(Source texts of formatted documents)
-*-*-

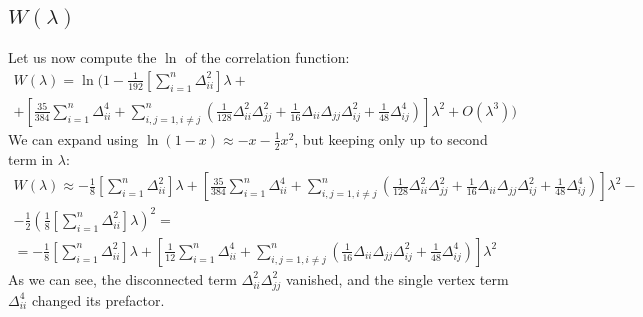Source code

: \documentclass{article}
\begin{document}
\subsection{$W(\lambda)$}
Let us now compute the $\ln$ of the correlation function:
\begin{equation}
\begin{gathered}
    W(\lambda) = \ln\Bigg(1 - \frac{1}{192} \left[\sum_{i=1}^n \Delta_{ii}^2\right] \lambda + \\ + \left[\frac{35}{384}\sum_{i=1}^n \Delta_{ii}^4 + \sum_{i,j=1, i\ne j}^n \left(\frac{1}{128} \Delta_{ii}^2 \Delta_{jj}^2 + \frac{1}{16}\Delta_{ii}\Delta_{jj}\Delta_{ij}^2 + \frac{1}{48}\Delta_{ij}^4\right)\right]\lambda^2 + O(\lambda^3) \Bigg)
\end{gathered}
\end{equation}
We can expand using $\ln(1 - x) \approx - x - \frac{1}{2}x^2$, but keeping only up to second term in $\lambda$:
\begin{equation}
\begin{gathered}
    W(\lambda) \approx - \frac{1}{8} \left[\sum_{i=1}^n \Delta_{ii}^2\right] \lambda + \left[\frac{35}{384}\sum_{i=1}^n \Delta_{ii}^4 + \sum_{i,j=1, i\ne j}^n \left(\frac{1}{128} \Delta_{ii}^2 \Delta_{jj}^2 + \frac{1}{16}\Delta_{ii}\Delta_{jj}\Delta_{ij}^2 + \frac{1}{48}\Delta_{ij}^4\right)\right]\lambda^2 - \\ -
    \frac{1}{2}\left(\frac{1}{8}\left[\sum_{i=1}^n \Delta_{ii}^2\right] \lambda\right)^2 = \\ =
    - \frac{1}{8} \left[\sum_{i=1}^n \Delta_{ii}^2\right] \lambda + \left[\frac{1}{12}\sum_{i=1}^n \Delta_{ii}^4 + \sum_{i,j=1, i\ne j}^n \left(\frac{1}{16}\Delta_{ii}\Delta_{jj}\Delta_{ij}^2 + \frac{1}{48}\Delta_{ij}^4\right)\right]\lambda^2
\end{gathered}
\end{equation}
As we can see, the disconnected term $\Delta_{ii}^2\Delta_{jj}^2$ vanished, and the single vertex term $\Delta_{ii}^4$ changed its prefactor.

\newpage
\end{document}
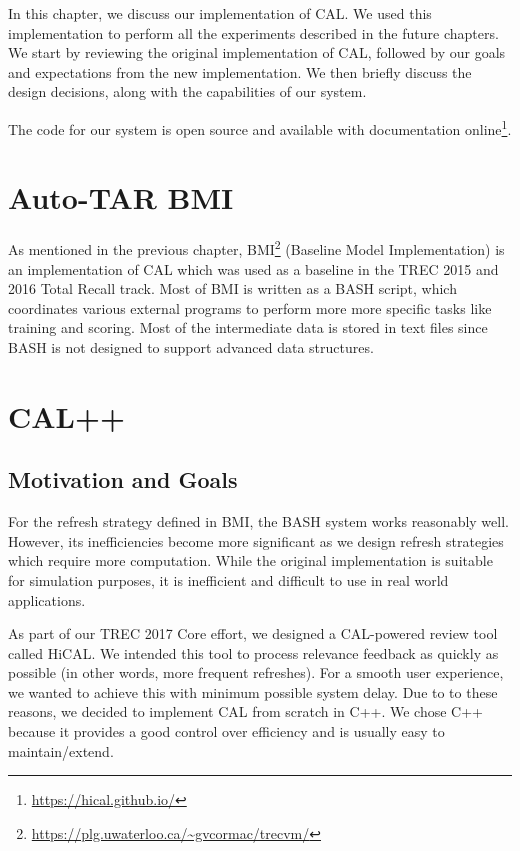 \label{chap:implementation}
In this chapter, we discuss our implementation of CAL. We used this
implementation to perform all the experiments described in the future chapters.
We start by reviewing the original implementation of CAL, followed by our goals
and expectations from the new implementation. We then briefly discuss the
design decisions, along with the capabilities of our system.

The code for our system is open source and available with documentation
online\footnote{\url{https://hical.github.io/}}.

\section{Auto-TAR BMI}
As mentioned in the previous chapter,
BMI\footnote{\url{https://plg.uwaterloo.ca/~gvcormac/trecvm/}} (Baseline Model
Implementation) is an implementation of CAL which was used as a baseline in the
TREC 2015 and 2016 Total Recall track. Most of BMI is written as
a BASH script, which coordinates various external programs to perform more
more specific tasks like training and scoring. Most of the intermediate data is
stored in text files since BASH is not designed to support advanced data
structures.

\section{CAL++}

\subsection{Motivation and Goals}
For the refresh strategy defined in BMI, the BASH system works reasonably well.
However, its inefficiencies become more significant as we design refresh
strategies which require more computation. While the original
implementation is suitable for simulation purposes, it is inefficient and
difficult to use in real world applications.

As part of our TREC 2017 Core effort, we designed a CAL-powered review tool
called HiCAL. We intended this tool to process relevance feedback as quickly as
possible (in other words, more frequent refreshes). For a smooth user
experience, we wanted to achieve this with minimum possible system delay. Due to
to these reasons, we decided to implement CAL from scratch in C++. We chose C++
because it provides a good control over efficiency and is usually easy to
maintain/extend.


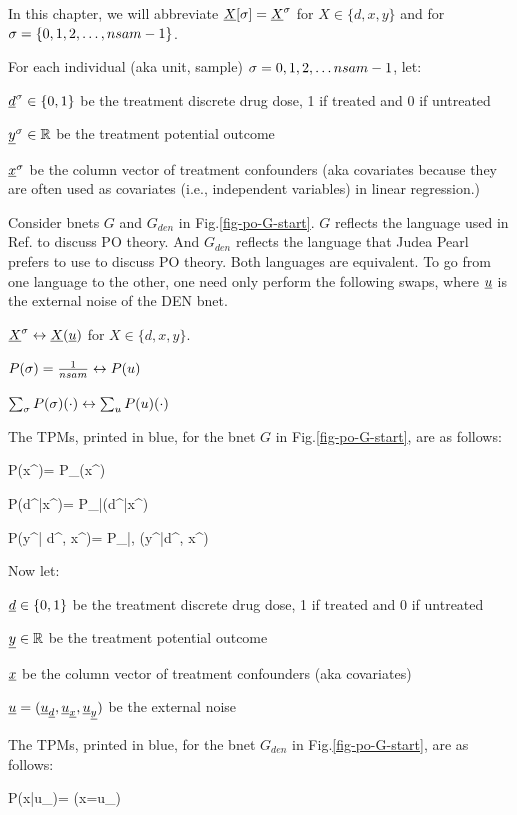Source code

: In this chapter, we will
abbreviate
${\underline{X}}{[\sigma]}={\underline{X}}^\sigma$
for
$X\in \{d, x, y\}$ 
and for $\sigma=\{0,1,2, \ldots, nsam-1\}$.


For each individual (aka unit, sample) 
$\sigma=0, 1, 2, \ldots nsam-1$, let:

${\underline{d}}^\sigma\in\{0,1\}$ be the
 treatment discrete drug dose,  1 if treated and 0 if untreated

${\underline{y}}^\sigma\in { \mathbb{R}}$ be the
 treatment potential outcome

${\underline{x}}^\sigma$ be the column vector of treatment 
confounders 
(aka covariates because they
are often used as covariates (i.e., 
independent
variables) in linear regression.)

Consider bnets $G$ and $G_{den}$
in 
 Fig.\ref{fig-po-G-start}.
$G$ reflects the language
used in Ref.\cite{book-mixtape}
to discuss PO theory. And
$G_{den}$ reflects
the language that Judea Pearl 
prefers to use to discuss PO theory.
Both languages are equivalent. To go from
one language to the other, one need only
perform the following
swaps, where ${\underline{u}}$
is the external noise of the DEN bnet.

${\underline{X}}^\sigma\leftrightarrow {\underline{X}}({\underline{u}})$
for $X\in \{d, x, y\}$.

$P(\sigma)=\frac{1}{nsam}\leftrightarrow P(u)$

$\sum_\sigma P(\sigma) (\cdot)
\leftrightarrow \sum_uP(u) (\cdot)$




The TPMs, printed in blue,
for the bnet
$G$
in Fig.\ref{fig-po-G-start},
are as follows:


\beq\color{blue}
P(x^\s)=
P_{\rvx}(x^\s)
\eeq

\beq\color{blue}
P(d^\s|x^\s)=
P_{\rvd|\rvx}(d^\s|x^\s)
\eeq


\beq\color{blue}
P(y^\s| d^\s, x^\s)=
P_{\rvy|\rvd, \rvx}(y^\s|d^\s, x^\s)
\eeq




Now let:

${\underline{d}}\in\{0,1\}$
be the treatment discrete drug dose,  1 if treated and 0 if untreated

${\underline{y}}\in { \mathbb{R}}$ be the
 treatment potential outcome

${\underline{x}}$ be the column vector of 
treatment
confounders (aka covariates)


${\underline{u}}=({\underline{u}}_{\underline{d}}, 
{\underline{u}}_{\underline{x}}, {\underline{u}}_{\underline{y}})$ be the
external noise

The TPMs, printed in blue,
for the bnet
$G_{den}$
in Fig.\ref{fig-po-G-start},
are as follows:


\beq \color{blue}
P(x|u_\rvx)= \indi(\;\;x=u_\rvx\;\;)
\eeq

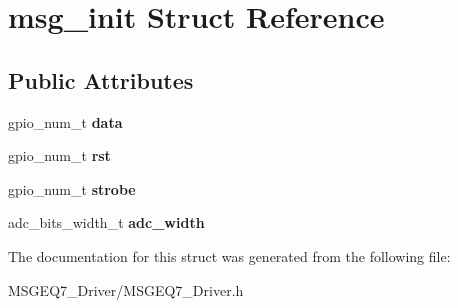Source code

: \hypertarget{structmsg__init}{}\section{msg\+\_\+init Struct Reference}
\label{structmsg__init}
\subsection*{Public Attributes}
\begin{DoxyCompactItemize}
\item 
\mbox{\label{structmsg__init_a8269e8997a7a9049f08b8c30b64527bf}} 
gpio\+\_\+num\+\_\+t {\bfseries data}
\item 
\mbox{\label{structmsg__init_a74b3ce974e8bdeccc0c3e6ab0f20496b}} 
gpio\+\_\+num\+\_\+t {\bfseries rst}
\item 
\mbox{\label{structmsg__init_ab5fb9c86ad07f955541eaa8fb4edd852}} 
gpio\+\_\+num\+\_\+t {\bfseries strobe}
\item 
\mbox{\label{structmsg__init_a75c28e82034b4181d88d9e22d4df798e}} 
adc\+\_\+bits\+\_\+width\+\_\+t {\bfseries adc\+\_\+width}
\end{DoxyCompactItemize}


The documentation for this struct was generated from the following file\+:\begin{DoxyCompactItemize}
\item 
M\+S\+G\+E\+Q7\+\_\+\+Driver/M\+S\+G\+E\+Q7\+\_\+\+Driver.\+h\end{DoxyCompactItemize}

-*-*-

**EXERCISE PROMPT**
Find the word "ldots" in the records, and report each line that has it.

**EXERCISE ANSWER**
and for $\sigma=\{0,1,2, \ldots, nsam-1\}$.
$\sigma=0, 1, 2, \ldots nsam-1$, let:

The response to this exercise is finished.